→ Activity:
Could you restate word for word every line from the one containing "- Kill event" to the end of the records, and nothing else?

** Opening Source material block **

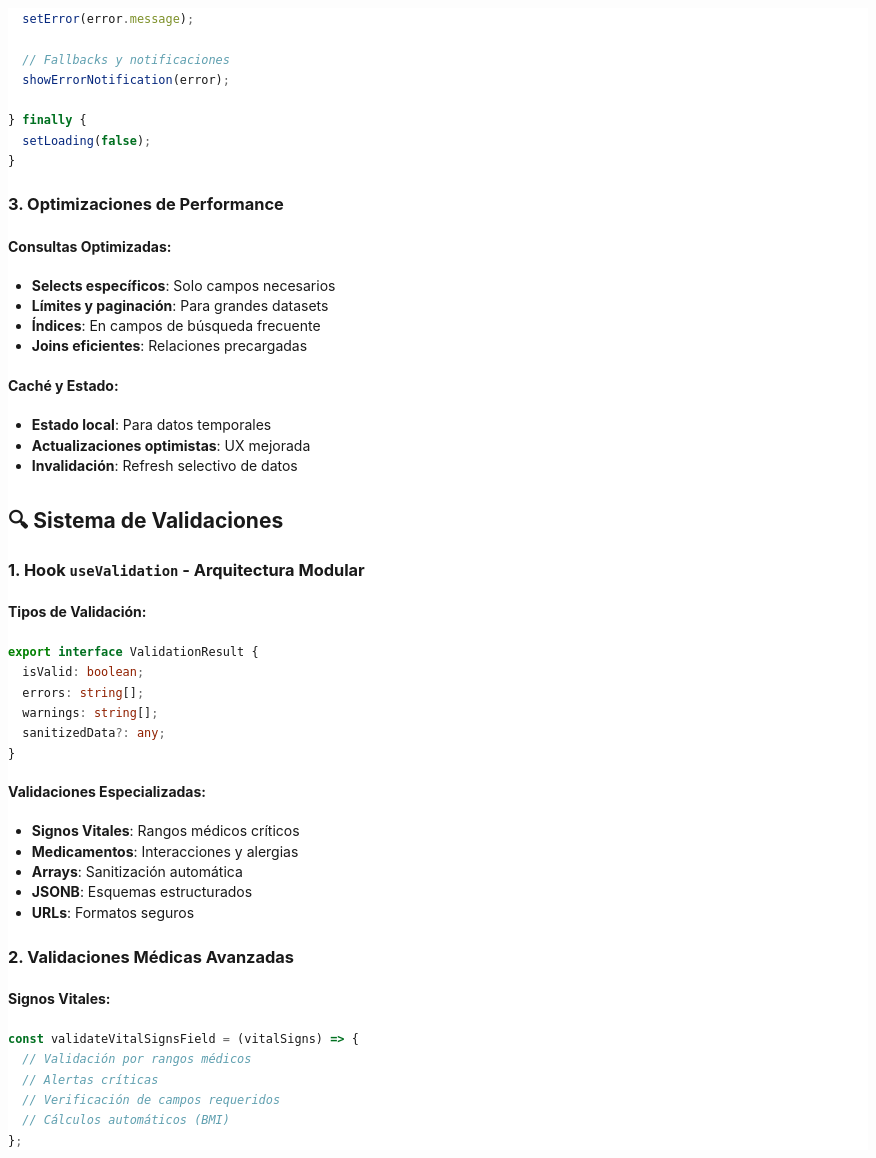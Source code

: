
 ```typescript
  setError(error.message);
  
  // Fallbacks y notificaciones
  showErrorNotification(error);
  
} finally {
  setLoading(false);
}
```

### **3. Optimizaciones de Performance**

#### **Consultas Optimizadas:**
- **Selects específicos**: Solo campos necesarios
- **Límites y paginación**: Para grandes datasets
- **Índices**: En campos de búsqueda frecuente
- **Joins eficientes**: Relaciones precargadas

#### **Caché y Estado:**
- **Estado local**: Para datos temporales
- **Actualizaciones optimistas**: UX mejorada
- **Invalidación**: Refresh selectivo de datos

## 🔍 **Sistema de Validaciones**

### **1. Hook `useValidation` - Arquitectura Modular**

#### **Tipos de Validación:**
```typescript
export interface ValidationResult {
  isValid: boolean;
  errors: string[];
  warnings: string[];
  sanitizedData?: any;
}
```

#### **Validaciones Especializadas:**
- **Signos Vitales**: Rangos médicos críticos
- **Medicamentos**: Interacciones y alergias
- **Arrays**: Sanitización automática
- **JSONB**: Esquemas estructurados
- **URLs**: Formatos seguros

### **2. Validaciones Médicas Avanzadas**

#### **Signos Vitales:**
```typescript
const validateVitalSignsField = (vitalSigns) => {
  // Validación por rangos médicos
  // Alertas críticas
  // Verificación de campos requeridos
  // Cálculos automáticos (BMI)
};
```
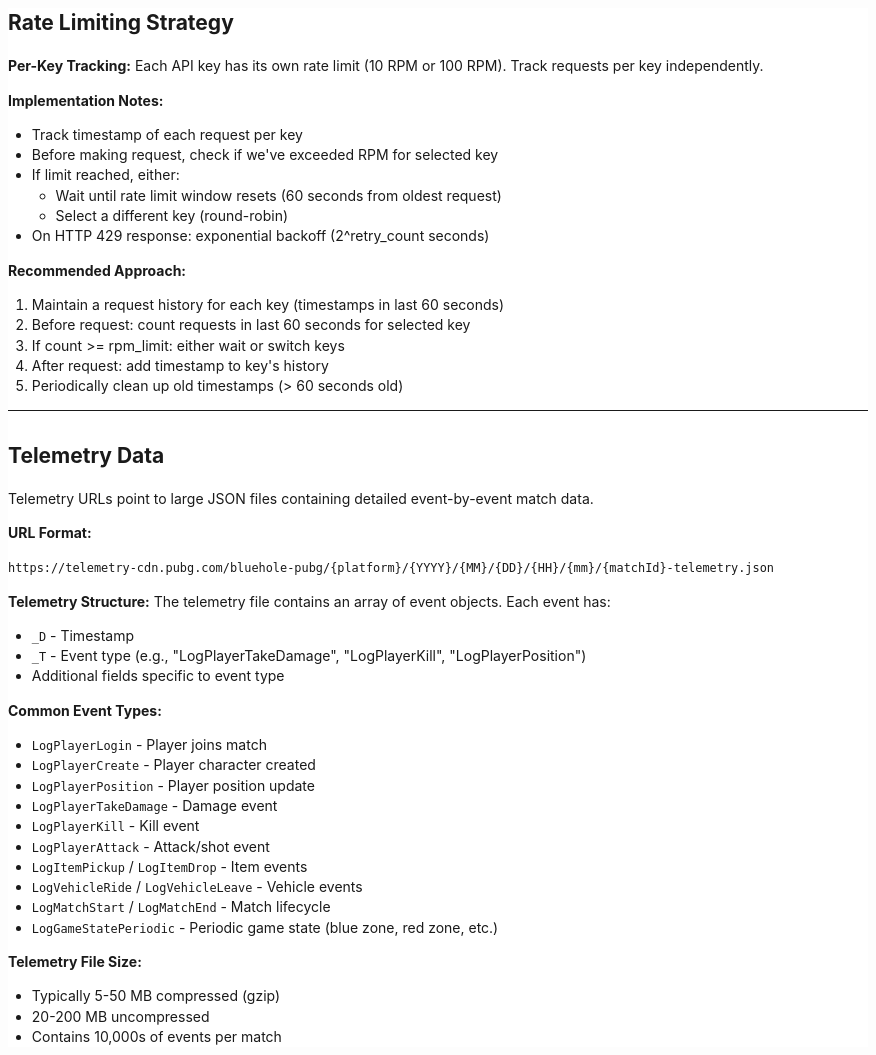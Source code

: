 
## Rate Limiting Strategy

**Per-Key Tracking:**
Each API key has its own rate limit (10 RPM or 100 RPM). Track requests per key independently.

**Implementation Notes:**
- Track timestamp of each request per key
- Before making request, check if we've exceeded RPM for selected key
- If limit reached, either:
  - Wait until rate limit window resets (60 seconds from oldest request)
  - Select a different key (round-robin)
- On HTTP 429 response: exponential backoff (2^retry_count seconds)

**Recommended Approach:**
1. Maintain a request history for each key (timestamps in last 60 seconds)
2. Before request: count requests in last 60 seconds for selected key
3. If count >= rpm_limit: either wait or switch keys
4. After request: add timestamp to key's history
5. Periodically clean up old timestamps (> 60 seconds old)

---

## Telemetry Data

Telemetry URLs point to large JSON files containing detailed event-by-event match data.

**URL Format:**
```
https://telemetry-cdn.pubg.com/bluehole-pubg/{platform}/{YYYY}/{MM}/{DD}/{HH}/{mm}/{matchId}-telemetry.json
```

**Telemetry Structure:**
The telemetry file contains an array of event objects. Each event has:
- `_D` - Timestamp
- `_T` - Event type (e.g., "LogPlayerTakeDamage", "LogPlayerKill", "LogPlayerPosition")
- Additional fields specific to event type

**Common Event Types:**
- `LogPlayerLogin` - Player joins match
- `LogPlayerCreate` - Player character created
- `LogPlayerPosition` - Player position update
- `LogPlayerTakeDamage` - Damage event
- `LogPlayerKill` - Kill event
- `LogPlayerAttack` - Attack/shot event
- `LogItemPickup` / `LogItemDrop` - Item events
- `LogVehicleRide` / `LogVehicleLeave` - Vehicle events
- `LogMatchStart` / `LogMatchEnd` - Match lifecycle
- `LogGameStatePeriodic` - Periodic game state (blue zone, red zone, etc.)

**Telemetry File Size:**
- Typically 5-50 MB compressed (gzip)
- 20-200 MB uncompressed
- Contains 10,000s of events per match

** Closing Source material block **

→ Exercise response:
- `LogPlayerKill` - Kill event
- `LogPlayerAttack` - Attack/shot event
- `LogItemPickup` / `LogItemDrop` - Item events
- `LogVehicleRide` / `LogVehicleLeave` - Vehicle events
- `LogMatchStart` / `LogMatchEnd` - Match lifecycle
- `LogGameStatePeriodic` - Periodic game state (blue zone, red zone, etc.)

**Telemetry File Size:**
- Typically 5-50 MB compressed (gzip)
- 20-200 MB uncompressed
- Contains 10,000s of events per match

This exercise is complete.